Fue ahora el momento de la sorpresa para Ranmaru, quien sonrió tan ampliamente como le era posible y empezó a responder de igual manera, dando besitos como aleteos y apretándose al cuerpo del ojiazul.

-¡No nos separemos, estaremos juntos!...-le decía casi con el corazón en un brinco…..-no te iras a la Clan Tokugawa, estarás conmigo, Hasame….-le decía poniendo sus labios en su boca, primero lamiéndolos, luego dándole pequeñas mordiditas, luego pidiendo permiso para introducir su lengua…..saboreando….hambrienta.

Hasame respondía con la misma intensidad, hasta que un pensamiento lucido, le hizo entrar en sobriedad.

¡Oh embriaguez!
La noche que canta el ruiseñor
tiene sabor de sake.
( Issa)

-¡Espera, espera….te excitaras y te consumiré!...-le detenía y en sustitución empezó a besar sus manos, buscando tranquilizarse, mientras la agitada respiración de Ranmaru le confirmaba que se había detenido a tiempo…..–solo serán por corto tiempo, estaremos juntos en el templo, entrenaremos juntos y……
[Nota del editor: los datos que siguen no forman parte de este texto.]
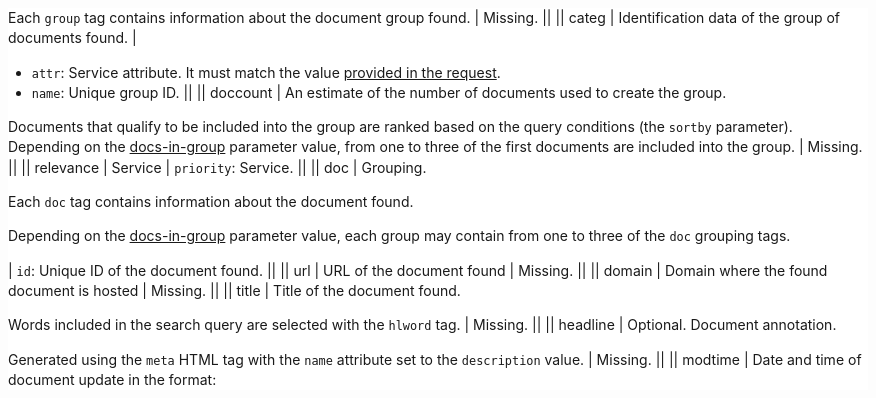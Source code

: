 Each `group` tag contains information about the document group found.
| Missing.
||
|| categ | Identification data of the group of documents found.
|
* `attr`: Service attribute. It must match the value [provided in the request](post-request.md#post-attr).
* `name`: Unique group ID.
||
|| doccount |
An estimate of the number of documents used to create the group.

Documents that qualify to be included into the group are ranked based on the query conditions (the `sortby` parameter). Depending on the [docs-in-group](post-request.md#post-docs-in-group) parameter value, from one to three of the first documents are included into the group.
| Missing.
||
|| relevance | Service | `priority`: Service. ||
|| doc |
Grouping.

Each `doc` tag contains information about the document found.

Depending on the [docs-in-group](post-request.md#post-docs-in-group) parameter value, each group may contain from one to three of the `doc` grouping tags.

| `id`: Unique ID of the document found.
||
|| url | URL of the document found | Missing. ||
|| domain | Domain where the found document is hosted | Missing. ||
|| title |
Title of the document found.

Words included in the search query are selected with the `hlword` tag.
| Missing.
||
|| headline |
Optional. Document annotation.

Generated using the `meta` HTML tag with the `name` attribute set to the `description` value.
| Missing.
||
|| modtime |
Date and time of document update in the format:
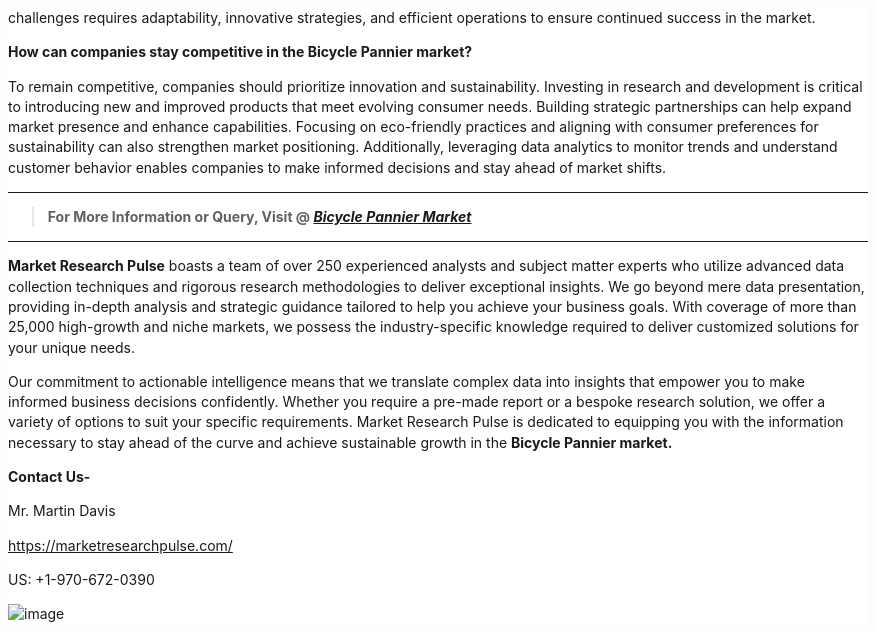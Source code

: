 challenges requires adaptability, innovative strategies, and efficient operations to ensure continued success in the market.</p><p><strong>How can companies stay competitive in the Bicycle Pannier market?</strong></p><p>To remain competitive, companies should prioritize innovation and sustainability. Investing in research and development is critical to introducing new and improved products that meet evolving consumer needs. Building strategic partnerships can help expand market presence and enhance capabilities. Focusing on eco-friendly practices and aligning with consumer preferences for sustainability can also strengthen market positioning. Additionally, leveraging data analytics to monitor trends and understand customer behavior enables companies to make informed decisions and stay ahead of market shifts.</p><hr /><blockquote><p><strong>For More Information or Query, Visit @&nbsp;<em><a href="https://marketresearchpulse.com/report/72374/bicycle-pannier-market?utm_source=Linkedin&utm_medium=0114">Bicycle Pannier Market</a></em></strong></p></blockquote><hr /><p><strong>Market Research Pulse</strong> boasts a team of over 250 experienced analysts and subject matter experts who utilize advanced data collection techniques and rigorous research methodologies to deliver exceptional insights. We go beyond mere data presentation, providing in-depth analysis and strategic guidance tailored to help you achieve your business goals. With coverage of more than 25,000 high-growth and niche markets, we possess the industry-specific knowledge required to deliver customized solutions for your unique needs.</p><p>Our commitment to actionable intelligence means that we translate complex data into insights that empower you to make informed business decisions confidently. Whether you require a pre-made report or a bespoke research solution, we offer a variety of options to suit your specific requirements. Market Research Pulse is dedicated to equipping you with the information necessary to stay ahead of the curve and achieve sustainable growth in the <strong>Bicycle Pannier market.</strong></p><p><strong>Contact Us-</strong></p><p>Mr. Martin Davis</p><p>https://marketresearchpulse.com/</p><p>US: +1-970-672-0390</p>
![image](https://github.com/user-attachments/assets/42bf08d4-80aa-4723-af3e-c64da6796682)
-Un día seremos uno, danzaremos juntos….-le sonrió con toda la hermosura que Ranmaru podía desplegar y la brillante mirada de Hasame se lo confirmó…..-solo seré tuyo, una vez que finalice mi consagración, seremos de ambos. No importa quienes sean nuestros señores y los dueños de nuestras espadas, seremos el uno para el otro.
-Mas que eso, haré todo lo que este en mi mano, para que nuestras espadas sirvan al mismo señor y sigamos juntos….nadie nos separara.
-Eso…eso es un gran desafió.
-¿Confías en mi?
-Confiaría mi vida…..a ti y a tu espada.

Hasame solo puso su mano en su cara y sintió el dulce calor de su mejilla apretada en su cuello.

-Es hora de dormir……..-le desató la cinta de su bata y miró su lechosa piel, fascinado ante su belleza. Cerró los ojos y al abrirlos la imagen seguía ahí, bella, tibia, suya.

levantó las mantas y le indicó entrar, mientras él le seguía y aspiraba el olor a duraznos de su cuello y empezó a cantar una canción de cuna para concentrarse en el hecho de que aun podían disfrutarla.


Duerme, duerme, platija buena
Cuando todos estén dormidos
También los pájaros y los corderos
En los huertos y en los prados,
Las estrellas de la noche
Vestirán su luz dorada
Desde la ventana
(Chiyo-chan)

 

El sonsonete, rítmico, suave, entonado sin prisa, le arrulló a ambos hasta dormir y detrás de su puerta, con un vaso con leche tibia para su mujer, la sonrisa de Akeshi Mitsuide era amplia. Aun….aun podía disfrutar de su pequeño un poco mas, aunque ahora durmiera en los brazos de otro joven y le susurrara una canción.